There is no vaccine or treatment for Covid-19 yet, so non-pharmaceutical interventions are used to treat symptoms of the virus.

The world is still learning about immune responses to Covid-19 and what kind of reactions certain treatments have to the virus, Gray said.

“All we have at this time are non-pharmaceutical interventions. We don’t have drugs, we don’t have monoclonal antibodies and we don’t have vaccines. All we have is repurposed drugs… for Covid-19. We need monoclonal antibodies, we need vaccines and we need antivirals for this epidemic.”

These are some of the interventions Gray, along with the SAMRC, has funded and contributed to interventions for vaccines, immune response research and antivirals.

So far, studies suggest our IgM – a type of antibody – has “low affinity to the antigens of the virus”, Gray said.

She added that it is hard to say if this will result in a long-lasting immunity to the virus.

“If [for example] our immune response to this virus is muted… that means it may be difficult to achieve herd immunity and means we are predisposed to infection once our immune response has gone away. So, that we are still trying to unravel.”

Plans to get involved in monoclonal antibody research and antiviral testing for Covid-19 was also in the works, Gray said.

This would involve searching for people who had been infected with Covid-19, but had recovered.

These people might develop antibodies, or an immune system response, which could be special and could neutralise the virus.

“You can clone these antibodies from this person and manufacture it so you can give it to other people. These can either be used as a therapy or as a prevention,” Gray explained.
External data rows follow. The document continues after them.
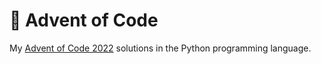 # 🎄 Advent of Code

My [Advent of Code 2022](https://adventofcode.com) solutions in the Python programming language.
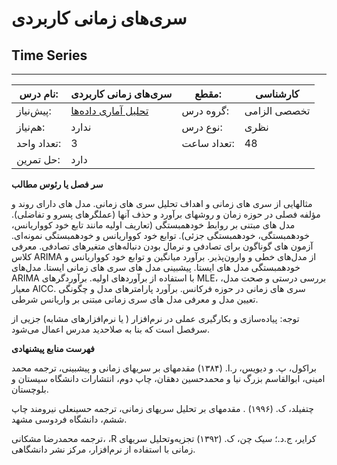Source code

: # سری‌های زمانی کاربردی
## Time Series
_______________________________________________________________________________
| نام درس:    | سری‌های زمانی کاربردی                                            | مقطع:       | کارشناسی     |
| ----------- | ---------------------------------------------------------------- | ----------- | ------------ |
| پیش‌نیاز:   | [تحلیل آماری داده‌ها](../mandatory/Statistical-Data-Analysis.md) | گروه درس:   | تخصصی الزامی |
| هم‌نیاز:    | ندارد                                                            | نوع درس:    | نظری         |
| تعداد واحد: | 3                                                                | تعداد ساعت: | 48           |
| حل تمرین:   |  دارد                                                            |             |              |

**سر فصل یا رئوس مطالب**

مثالهایی از سری های زمانی و اهداف تحلیل سری های زمانی.  مدل های دارای روند و مؤلفه فصلی در حوزه زمان و روشهای برآورد و حذف آنها (عملگرهای پسرو و تفاضلی). مدل های مبتنی بر روابط خودهمبستگی (تعاریف اولیه مانند تابع خود کوواریانس، خودهمبستگی، خودهمبستگی جزئی). توابع خود کوواریانس و خودهمبستگی نمونه‌ای. آزمون های گوناگون برای تصادفی و نرمال بودن دنباله‌های متغیرهای تصادفی. معرفی کلاس ARIMA از مدل‌های خطی و وارون‌پذیر. برآورد میانگین و توابع خود کوواریانس و خودهمبستگی مدل های ایستا. پیشبینی مدل های سری های زمانی ایستا. مدل‌های ARIMA با استفاده از برآوردهای اولیه. برآوردگرهای MLE، بررسی درستی و صحت مدل، معیار AICC. سری های زمانی در حوزه فرکانس. برآورد پارامترهای مدل و چگونگی تعیین مدل و معرفی مدل های سری زمانی مبتنی بر واریانس شرطی.

توجه: پیاده‌سازی و بکارگیری عملی در نرم‌افزار ( یا نرم‌افزارهای مشابه) جزیی از سرفصل است که بنا به صلاحدید مدرس اعمال می‌شود.

**فهرست منابع پیشنهادی**

براکول، پ. و دیویس، ر.ا. (۱۳۸۴) مقدمهای بر سریهای زمانی و پیشبینی، ترجمه محمد امینی، ابوالقاسم بزرگ نیا و محمدحسین دهقان، چاپ دوم، انتشارات دانشگاه سیستان و بلوچستان. 

چتفیلد، ک. (۱۹۹۶) . مقدمهای بر تحلیل سریهای زمانی، ترجمه حسینعلی نیرومند چاپ ششم، دانشگاه فردوسی مشهد.

ترجمه محمدرضا مشکانی، ،R کرایر، ج.د.؛ سیک چن، ک. (۱۳۹۲)  تجزیه‌وتحلیل سریهای زمانی با استفاده از نرم‌افزار، مرکز نشر دانشگاهی.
She added that this would involve following up with people who recover from Covid-19 to study their blood for these special antibodies.

The SAMRC is in the process of creating protocols to keep in touch with recovered Covid-19 patients.

“We’ve brought together a consortium to look at protocols to follow up with people who have recovered from Covid-19, to see whether we can identify anything special in their blood that could help other people, as well as looking at some of the neutralisation, and trying to understand the immunology of Covid-19,” Gray said.

Internationally, there have been advances with monoclonal antibodies to treat Covid-19.

“South Africa would be a great place [to do this] because we have experience with HIV to do monoclonal antibody infusions, so we could use our expertise from that,” Gray said.

“Hopefully, we would be able to do studies like that later in the year.”

Gray explained that she was in conversation with people who had developed antivirals for other infections, to see whether they could be effective against Covid-19.

“Those are all in the pipeline, but we are six months away from even evaluating them in South Africa, if we are lucky.

“If we are lucky, a year from that we’ll be able to understand whether these vaccines have a potential or not, if there is a global response.

“We need a global endeavour to find the solutions, particularly around vaccines, because we need lots of countries to be involved quickly.”

She added that they were also looking at claims made about Bacille Calmette-Guérin (BCG), primarily used to treat TB, and hydroxychloroquine – an antimalarial drug – as well as other possible treatments, to see if they could, in fact, help treat Covid-19.

While there were limitations to these scientific approaches, including a lack of testing and research about the virus, Gray said that it was still important to contribute and fill this gap so that South Africa could respond accordingly to the pandemic.

“We’ve been able to fund these things and work with scientists in South Africa to be able to rapidly react to the epidemic… to try and inform policy, find a solution for treatment and help the government’s response in terms of testing and management of Covid-19 once things get into the hospital,” Gray said.

“As [Health] Minister Zweli Mkhize said, this is a long march. This is our first battle. Are we going to win the war? We don’t know. We’re doing the best that we can with the available information.

“The most important thing is for us to keep learning and keep on being able to change our minds and our directions, based on the data that we have each day.”